§ The task: Look through the material below. Copy each line that contains the string "theorem".

§ Data for review:
• • • • • • •

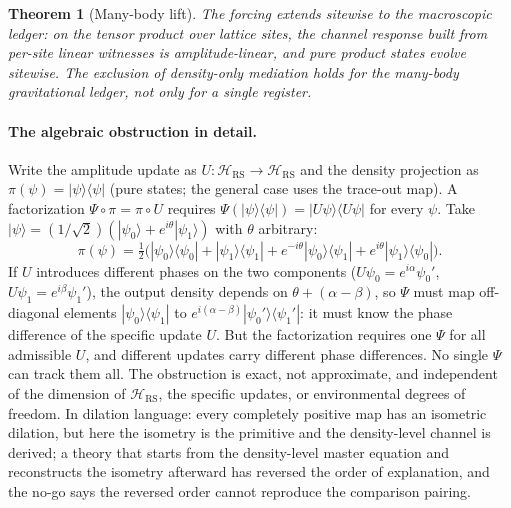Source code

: \documentclass[11pt,letterpaper]{article}
\newtheorem{theorem}{Theorem}[section]
\begin{document}
\begin{theorem}[Many-body lift]
\label{thm:manybody}
The forcing extends sitewise to the macroscopic ledger: on the tensor product over lattice sites, the channel response built from per-site linear witnesses is amplitude-linear, and pure product states evolve sitewise. The exclusion of density-only mediation holds for the many-body gravitational ledger, not only for a single register.
\end{theorem}

\paragraph{The algebraic obstruction in detail.} Write the amplitude update as $U:\mathcal{H}_{\mathrm{RS}}\to\mathcal{H}_{\mathrm{RS}}$ and the density projection as $\pi(\psi)=|\psi\rangle\langle\psi|$ (pure states; the general case uses the trace-out map). A factorization $\Psi\circ\pi=\pi\circ U$ requires $\Psi(|\psi\rangle\langle\psi|)=|U\psi\rangle\langle U\psi|$ for every $\psi$. Take $|\psi\rangle=(1/\sqrt{2})(|\psi_{0}\rangle+e^{i\theta}|\psi_{1}\rangle)$ with $\theta$ arbitrary:
\begin{equation}
\pi(\psi)=\tfrac12\bigl(|\psi_{0}\rangle\langle\psi_{0}|+|\psi_{1}\rangle\langle\psi_{1}|+e^{-i\theta}|\psi_{0}\rangle\langle\psi_{1}|+e^{i\theta}|\psi_{1}\rangle\langle\psi_{0}|\bigr).
\label{eq:density}
\end{equation}
If $U$ introduces different phases on the two components ($U\psi_{0}=e^{i\alpha}\psi_{0}'$, $U\psi_{1}=e^{i\beta}\psi_{1}'$), the output density depends on $\theta+(\alpha-\beta)$, so $\Psi$ must map off-diagonal elements $|\psi_{0}\rangle\langle\psi_{1}|$ to $e^{i(\alpha-\beta)}|\psi_{0}'\rangle\langle\psi_{1}'|$: it must know the phase difference of the specific update $U$. But the factorization requires one $\Psi$ for all admissible $U$, and different updates carry different phase differences. No single $\Psi$ can track them all. The obstruction is exact, not approximate, and independent of the dimension of $\mathcal{H}_{\mathrm{RS}}$, the specific updates, or environmental degrees of freedom. In dilation language: every completely positive map has an isometric dilation, but here the isometry is the primitive and the density-level channel is derived; a theory that starts from the density-level master equation and reconstructs the isometry afterward has reversed the order of explanation, and the no-go says the reversed order cannot reproduce the comparison pairing.
\end{document}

• • • • • • •

§ Task solution:
\newtheorem{theorem}{Theorem}[section]
\begin{theorem}[Many-body lift]
\end{theorem}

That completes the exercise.